━━━━━ LISTED ENTRIES

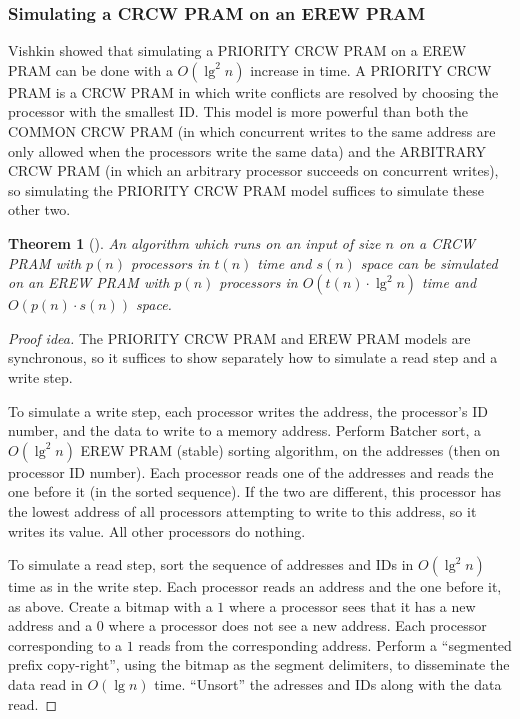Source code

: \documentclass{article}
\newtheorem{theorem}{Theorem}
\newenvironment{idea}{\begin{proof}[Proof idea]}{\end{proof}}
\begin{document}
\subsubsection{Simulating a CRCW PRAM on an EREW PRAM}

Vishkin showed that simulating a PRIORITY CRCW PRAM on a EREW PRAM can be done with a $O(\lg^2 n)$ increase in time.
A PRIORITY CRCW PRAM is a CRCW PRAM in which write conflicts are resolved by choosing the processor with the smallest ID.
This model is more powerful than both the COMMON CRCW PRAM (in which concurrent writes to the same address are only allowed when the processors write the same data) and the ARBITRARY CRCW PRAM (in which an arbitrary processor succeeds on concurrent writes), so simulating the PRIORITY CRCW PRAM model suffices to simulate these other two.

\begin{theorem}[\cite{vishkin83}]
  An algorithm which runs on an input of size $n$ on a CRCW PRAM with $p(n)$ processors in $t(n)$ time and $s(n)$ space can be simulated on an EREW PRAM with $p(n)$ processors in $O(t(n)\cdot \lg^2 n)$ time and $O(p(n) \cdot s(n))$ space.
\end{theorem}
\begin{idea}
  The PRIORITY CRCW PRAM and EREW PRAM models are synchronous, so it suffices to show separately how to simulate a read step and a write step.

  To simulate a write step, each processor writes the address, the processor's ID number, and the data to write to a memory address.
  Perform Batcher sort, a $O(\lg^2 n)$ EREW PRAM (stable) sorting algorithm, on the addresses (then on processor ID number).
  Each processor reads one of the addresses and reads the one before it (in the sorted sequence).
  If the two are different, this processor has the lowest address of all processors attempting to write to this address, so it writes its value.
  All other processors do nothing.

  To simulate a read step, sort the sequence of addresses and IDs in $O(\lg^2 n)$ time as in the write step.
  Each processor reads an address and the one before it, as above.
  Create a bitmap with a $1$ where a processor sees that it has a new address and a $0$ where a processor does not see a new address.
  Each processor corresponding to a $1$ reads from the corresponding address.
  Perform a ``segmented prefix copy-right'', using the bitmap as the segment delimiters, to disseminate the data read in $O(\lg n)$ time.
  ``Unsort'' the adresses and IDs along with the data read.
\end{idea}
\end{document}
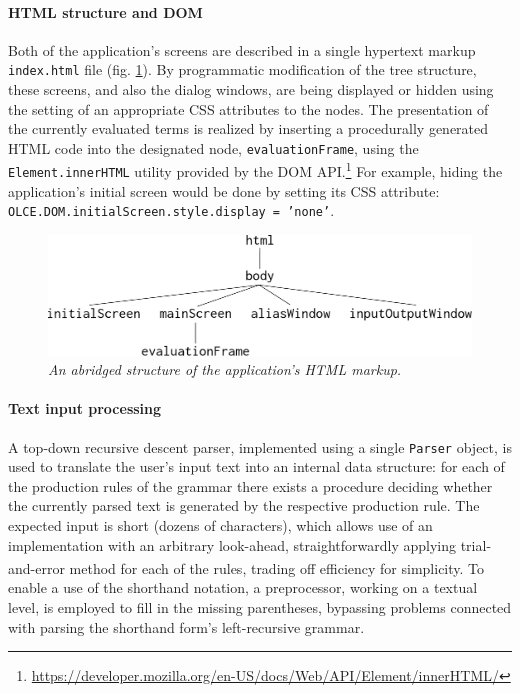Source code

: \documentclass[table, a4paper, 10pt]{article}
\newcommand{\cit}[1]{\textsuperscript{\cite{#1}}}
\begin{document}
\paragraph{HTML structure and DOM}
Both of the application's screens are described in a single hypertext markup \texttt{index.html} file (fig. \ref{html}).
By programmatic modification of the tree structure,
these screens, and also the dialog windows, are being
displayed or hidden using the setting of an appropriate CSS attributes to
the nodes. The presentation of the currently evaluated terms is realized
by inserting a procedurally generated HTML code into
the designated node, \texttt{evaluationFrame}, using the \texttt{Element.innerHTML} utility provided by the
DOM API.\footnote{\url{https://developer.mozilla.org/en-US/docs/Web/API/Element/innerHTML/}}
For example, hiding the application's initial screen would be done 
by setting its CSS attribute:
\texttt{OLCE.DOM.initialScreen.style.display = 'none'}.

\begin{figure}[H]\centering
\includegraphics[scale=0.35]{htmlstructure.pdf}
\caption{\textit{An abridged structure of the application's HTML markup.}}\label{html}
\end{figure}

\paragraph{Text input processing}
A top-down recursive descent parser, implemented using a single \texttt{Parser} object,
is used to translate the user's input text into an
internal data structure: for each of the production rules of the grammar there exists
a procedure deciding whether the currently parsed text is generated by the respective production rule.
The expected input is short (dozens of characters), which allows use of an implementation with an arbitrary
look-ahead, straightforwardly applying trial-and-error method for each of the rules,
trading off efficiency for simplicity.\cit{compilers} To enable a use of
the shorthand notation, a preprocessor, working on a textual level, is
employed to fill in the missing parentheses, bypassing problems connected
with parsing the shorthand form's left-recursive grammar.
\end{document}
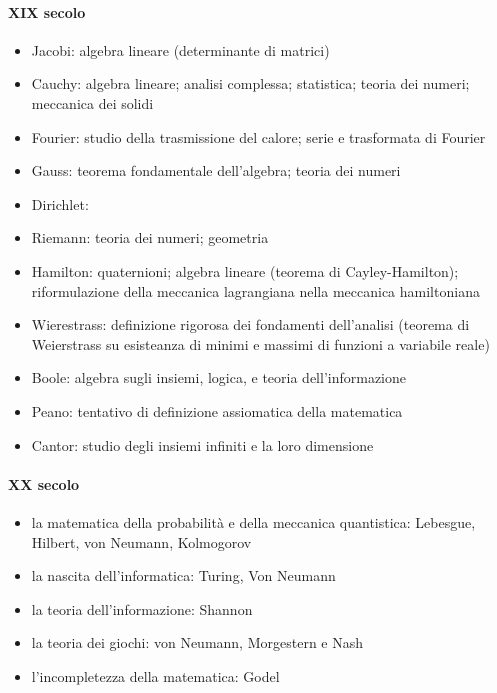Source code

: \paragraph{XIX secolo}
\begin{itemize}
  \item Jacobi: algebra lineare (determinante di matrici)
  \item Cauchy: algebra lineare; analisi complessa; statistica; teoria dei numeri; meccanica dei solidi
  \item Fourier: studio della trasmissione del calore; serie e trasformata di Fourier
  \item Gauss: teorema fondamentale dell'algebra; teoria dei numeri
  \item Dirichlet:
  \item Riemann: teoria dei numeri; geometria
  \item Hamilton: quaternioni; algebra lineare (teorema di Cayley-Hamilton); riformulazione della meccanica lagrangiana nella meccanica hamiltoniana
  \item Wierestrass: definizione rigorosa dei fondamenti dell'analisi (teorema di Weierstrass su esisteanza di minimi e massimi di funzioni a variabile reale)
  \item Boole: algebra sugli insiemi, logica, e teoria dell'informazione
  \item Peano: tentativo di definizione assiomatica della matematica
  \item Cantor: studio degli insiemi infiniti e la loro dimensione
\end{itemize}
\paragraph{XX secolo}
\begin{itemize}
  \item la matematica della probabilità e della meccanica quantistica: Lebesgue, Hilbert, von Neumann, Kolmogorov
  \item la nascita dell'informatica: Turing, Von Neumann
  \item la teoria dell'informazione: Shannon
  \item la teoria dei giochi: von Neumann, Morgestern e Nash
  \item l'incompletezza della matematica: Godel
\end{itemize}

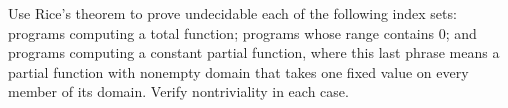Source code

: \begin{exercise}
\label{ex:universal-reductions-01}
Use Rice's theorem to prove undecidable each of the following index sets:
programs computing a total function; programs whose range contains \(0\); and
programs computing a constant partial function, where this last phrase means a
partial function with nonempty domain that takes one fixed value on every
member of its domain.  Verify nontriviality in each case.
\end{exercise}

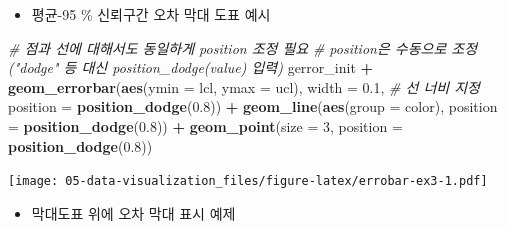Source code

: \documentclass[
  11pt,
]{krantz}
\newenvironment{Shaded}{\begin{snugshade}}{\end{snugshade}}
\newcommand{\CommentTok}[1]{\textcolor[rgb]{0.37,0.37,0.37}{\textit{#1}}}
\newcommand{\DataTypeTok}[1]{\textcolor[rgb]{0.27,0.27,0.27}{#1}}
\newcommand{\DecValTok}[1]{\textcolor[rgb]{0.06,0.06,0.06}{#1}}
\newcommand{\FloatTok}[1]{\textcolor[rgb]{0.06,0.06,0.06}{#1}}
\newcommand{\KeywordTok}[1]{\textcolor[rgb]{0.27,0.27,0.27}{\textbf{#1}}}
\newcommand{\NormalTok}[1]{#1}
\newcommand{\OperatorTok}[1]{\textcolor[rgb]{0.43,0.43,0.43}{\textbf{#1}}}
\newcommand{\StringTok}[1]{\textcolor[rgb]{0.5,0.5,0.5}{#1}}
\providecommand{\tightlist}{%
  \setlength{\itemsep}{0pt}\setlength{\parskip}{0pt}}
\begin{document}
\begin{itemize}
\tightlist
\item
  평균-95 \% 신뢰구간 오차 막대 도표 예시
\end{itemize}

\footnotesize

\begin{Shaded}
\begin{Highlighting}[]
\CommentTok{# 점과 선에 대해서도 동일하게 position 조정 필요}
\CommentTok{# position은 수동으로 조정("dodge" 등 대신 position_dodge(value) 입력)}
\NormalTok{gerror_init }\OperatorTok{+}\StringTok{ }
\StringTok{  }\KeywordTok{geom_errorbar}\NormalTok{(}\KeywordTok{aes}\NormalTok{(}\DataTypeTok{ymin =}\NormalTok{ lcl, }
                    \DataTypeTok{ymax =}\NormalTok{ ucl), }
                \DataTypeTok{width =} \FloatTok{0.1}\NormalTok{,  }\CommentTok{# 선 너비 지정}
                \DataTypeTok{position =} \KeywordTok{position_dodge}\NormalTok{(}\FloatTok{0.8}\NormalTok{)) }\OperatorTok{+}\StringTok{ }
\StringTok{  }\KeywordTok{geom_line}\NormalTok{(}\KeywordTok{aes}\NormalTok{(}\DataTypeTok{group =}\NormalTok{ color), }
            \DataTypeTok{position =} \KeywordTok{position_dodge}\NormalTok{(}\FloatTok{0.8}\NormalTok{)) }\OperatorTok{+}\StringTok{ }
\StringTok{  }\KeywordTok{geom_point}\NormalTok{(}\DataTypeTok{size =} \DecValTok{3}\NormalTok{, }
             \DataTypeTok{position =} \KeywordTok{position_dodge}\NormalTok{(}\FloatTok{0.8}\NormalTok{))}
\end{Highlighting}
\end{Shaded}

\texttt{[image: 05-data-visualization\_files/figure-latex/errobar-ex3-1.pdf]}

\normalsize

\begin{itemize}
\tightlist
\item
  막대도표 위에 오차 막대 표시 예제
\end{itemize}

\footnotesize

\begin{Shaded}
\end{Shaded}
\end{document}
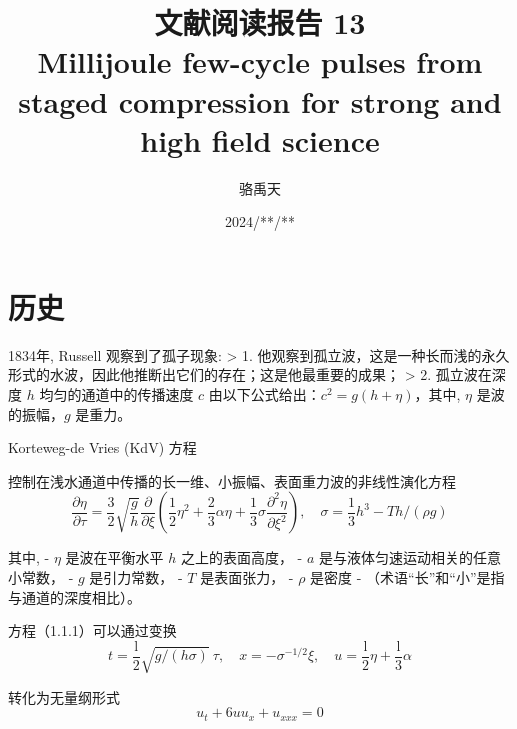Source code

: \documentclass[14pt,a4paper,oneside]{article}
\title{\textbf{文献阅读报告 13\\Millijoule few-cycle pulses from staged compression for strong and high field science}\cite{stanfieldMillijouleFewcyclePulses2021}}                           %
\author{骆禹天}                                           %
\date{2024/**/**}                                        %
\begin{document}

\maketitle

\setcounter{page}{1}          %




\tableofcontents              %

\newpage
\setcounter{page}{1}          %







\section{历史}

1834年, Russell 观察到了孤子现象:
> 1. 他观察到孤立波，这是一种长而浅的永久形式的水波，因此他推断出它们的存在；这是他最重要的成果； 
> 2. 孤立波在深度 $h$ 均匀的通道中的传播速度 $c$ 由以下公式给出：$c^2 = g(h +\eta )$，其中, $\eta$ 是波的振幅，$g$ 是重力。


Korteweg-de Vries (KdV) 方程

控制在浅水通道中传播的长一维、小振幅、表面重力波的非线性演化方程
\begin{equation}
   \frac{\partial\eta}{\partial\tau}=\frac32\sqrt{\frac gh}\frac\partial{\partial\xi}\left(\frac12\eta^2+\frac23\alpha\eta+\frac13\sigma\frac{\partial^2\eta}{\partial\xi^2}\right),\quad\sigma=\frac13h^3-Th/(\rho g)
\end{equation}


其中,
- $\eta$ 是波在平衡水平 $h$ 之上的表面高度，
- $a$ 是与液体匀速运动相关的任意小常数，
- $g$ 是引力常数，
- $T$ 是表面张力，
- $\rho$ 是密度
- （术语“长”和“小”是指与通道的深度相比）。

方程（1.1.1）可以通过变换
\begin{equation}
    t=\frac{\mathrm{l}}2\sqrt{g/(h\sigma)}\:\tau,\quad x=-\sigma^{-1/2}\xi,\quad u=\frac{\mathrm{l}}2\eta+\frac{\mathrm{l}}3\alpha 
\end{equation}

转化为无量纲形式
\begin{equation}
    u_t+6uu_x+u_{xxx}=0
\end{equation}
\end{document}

━━━━━━━━━━

_WORK INSTRUCTIONS_
Restate word for word every line from the one containing "- $a$ 是与液体匀速运动相关的任意小常数，" through the final line of the listing. Both end lines belong in the answer.

_EXERCISE RESPONSE_
- $a$ 是与液体匀速运动相关的任意小常数，
- $g$ 是引力常数，
- $T$ 是表面张力，
- $\rho$ 是密度
- （术语“长”和“小”是指与通道的深度相比）。

方程（1.1.1）可以通过变换
\begin{equation}
    t=\frac{\mathrm{l}}2\sqrt{g/(h\sigma)}\:\tau,\quad x=-\sigma^{-1/2}\xi,\quad u=\frac{\mathrm{l}}2\eta+\frac{\mathrm{l}}3\alpha 
\end{equation}

转化为无量纲形式
\begin{equation}
    u_t+6uu_x+u_{xxx}=0
\end{equation}
\end{document}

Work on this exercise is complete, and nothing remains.